ASSIGNED TASK: All lines holding the string "actions" should be copied from the data below.

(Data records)
-.-.-

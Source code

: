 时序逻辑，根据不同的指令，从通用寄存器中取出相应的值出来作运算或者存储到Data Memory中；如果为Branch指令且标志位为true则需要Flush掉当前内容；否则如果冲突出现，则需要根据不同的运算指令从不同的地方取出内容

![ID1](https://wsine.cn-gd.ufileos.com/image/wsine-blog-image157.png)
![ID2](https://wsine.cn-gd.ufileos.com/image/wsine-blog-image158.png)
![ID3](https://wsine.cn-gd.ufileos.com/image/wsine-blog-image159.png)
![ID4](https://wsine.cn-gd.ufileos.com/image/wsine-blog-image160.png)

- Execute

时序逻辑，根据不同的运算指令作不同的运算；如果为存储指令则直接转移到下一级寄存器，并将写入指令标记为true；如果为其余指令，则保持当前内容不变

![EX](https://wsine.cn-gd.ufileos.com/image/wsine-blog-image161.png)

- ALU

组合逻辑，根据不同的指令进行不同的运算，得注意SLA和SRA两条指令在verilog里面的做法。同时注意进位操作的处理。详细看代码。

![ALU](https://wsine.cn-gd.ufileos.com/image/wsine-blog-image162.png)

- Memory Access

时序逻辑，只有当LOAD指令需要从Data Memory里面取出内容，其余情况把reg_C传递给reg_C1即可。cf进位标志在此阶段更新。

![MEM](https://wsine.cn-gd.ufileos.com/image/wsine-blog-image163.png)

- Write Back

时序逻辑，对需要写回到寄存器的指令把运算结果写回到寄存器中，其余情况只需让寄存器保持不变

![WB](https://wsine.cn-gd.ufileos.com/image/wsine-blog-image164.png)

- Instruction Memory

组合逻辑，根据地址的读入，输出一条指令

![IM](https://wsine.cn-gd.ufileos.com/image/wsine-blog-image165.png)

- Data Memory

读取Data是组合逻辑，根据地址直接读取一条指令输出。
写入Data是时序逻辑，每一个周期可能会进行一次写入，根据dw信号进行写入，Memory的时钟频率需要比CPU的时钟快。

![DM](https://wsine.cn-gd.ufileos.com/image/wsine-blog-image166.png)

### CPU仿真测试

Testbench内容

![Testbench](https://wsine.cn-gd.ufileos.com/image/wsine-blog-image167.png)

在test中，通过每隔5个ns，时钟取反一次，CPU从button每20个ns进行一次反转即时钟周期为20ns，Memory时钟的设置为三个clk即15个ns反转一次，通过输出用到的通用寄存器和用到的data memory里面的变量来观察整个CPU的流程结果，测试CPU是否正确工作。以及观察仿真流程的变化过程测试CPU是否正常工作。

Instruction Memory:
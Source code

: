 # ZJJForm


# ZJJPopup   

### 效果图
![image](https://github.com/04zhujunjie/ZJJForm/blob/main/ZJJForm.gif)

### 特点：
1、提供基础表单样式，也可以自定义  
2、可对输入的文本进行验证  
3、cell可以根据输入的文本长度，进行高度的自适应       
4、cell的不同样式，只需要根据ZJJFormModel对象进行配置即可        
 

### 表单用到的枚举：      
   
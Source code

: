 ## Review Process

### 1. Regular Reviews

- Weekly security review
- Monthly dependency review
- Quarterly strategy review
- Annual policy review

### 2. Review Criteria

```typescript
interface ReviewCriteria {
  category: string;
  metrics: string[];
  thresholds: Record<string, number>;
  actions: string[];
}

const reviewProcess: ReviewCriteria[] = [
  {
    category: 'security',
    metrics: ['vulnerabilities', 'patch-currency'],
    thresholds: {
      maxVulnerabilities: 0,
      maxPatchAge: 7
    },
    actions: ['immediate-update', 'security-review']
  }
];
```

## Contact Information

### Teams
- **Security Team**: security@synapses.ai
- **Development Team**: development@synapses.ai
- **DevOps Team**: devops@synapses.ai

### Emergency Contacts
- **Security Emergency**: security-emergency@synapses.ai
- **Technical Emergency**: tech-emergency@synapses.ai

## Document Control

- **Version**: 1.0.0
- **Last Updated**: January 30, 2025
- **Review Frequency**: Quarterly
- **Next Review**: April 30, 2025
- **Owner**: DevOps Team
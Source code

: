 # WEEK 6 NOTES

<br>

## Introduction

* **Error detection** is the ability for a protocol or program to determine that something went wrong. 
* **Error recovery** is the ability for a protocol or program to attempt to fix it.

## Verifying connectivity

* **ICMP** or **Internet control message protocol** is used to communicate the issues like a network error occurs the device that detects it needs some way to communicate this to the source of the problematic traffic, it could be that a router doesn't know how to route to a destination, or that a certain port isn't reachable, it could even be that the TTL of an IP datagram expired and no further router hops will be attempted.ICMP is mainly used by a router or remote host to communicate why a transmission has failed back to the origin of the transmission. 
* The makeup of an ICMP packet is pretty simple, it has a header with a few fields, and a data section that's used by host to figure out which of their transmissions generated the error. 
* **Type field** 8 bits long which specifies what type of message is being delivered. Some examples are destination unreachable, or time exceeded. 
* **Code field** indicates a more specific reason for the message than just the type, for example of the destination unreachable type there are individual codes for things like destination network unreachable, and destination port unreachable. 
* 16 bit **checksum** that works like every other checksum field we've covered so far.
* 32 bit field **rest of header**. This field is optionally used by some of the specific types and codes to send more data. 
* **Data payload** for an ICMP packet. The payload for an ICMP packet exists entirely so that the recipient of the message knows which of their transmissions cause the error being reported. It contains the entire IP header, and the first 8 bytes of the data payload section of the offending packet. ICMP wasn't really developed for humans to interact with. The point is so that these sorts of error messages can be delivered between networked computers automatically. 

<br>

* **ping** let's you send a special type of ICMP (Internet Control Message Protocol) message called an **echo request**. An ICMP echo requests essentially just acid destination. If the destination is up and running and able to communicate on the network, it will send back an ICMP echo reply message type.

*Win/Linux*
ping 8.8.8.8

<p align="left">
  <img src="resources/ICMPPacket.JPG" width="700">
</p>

-.-.-

RESULT OF THE EXERCISE:
  actions: string[];
    actions: ['immediate-update', 'security-review']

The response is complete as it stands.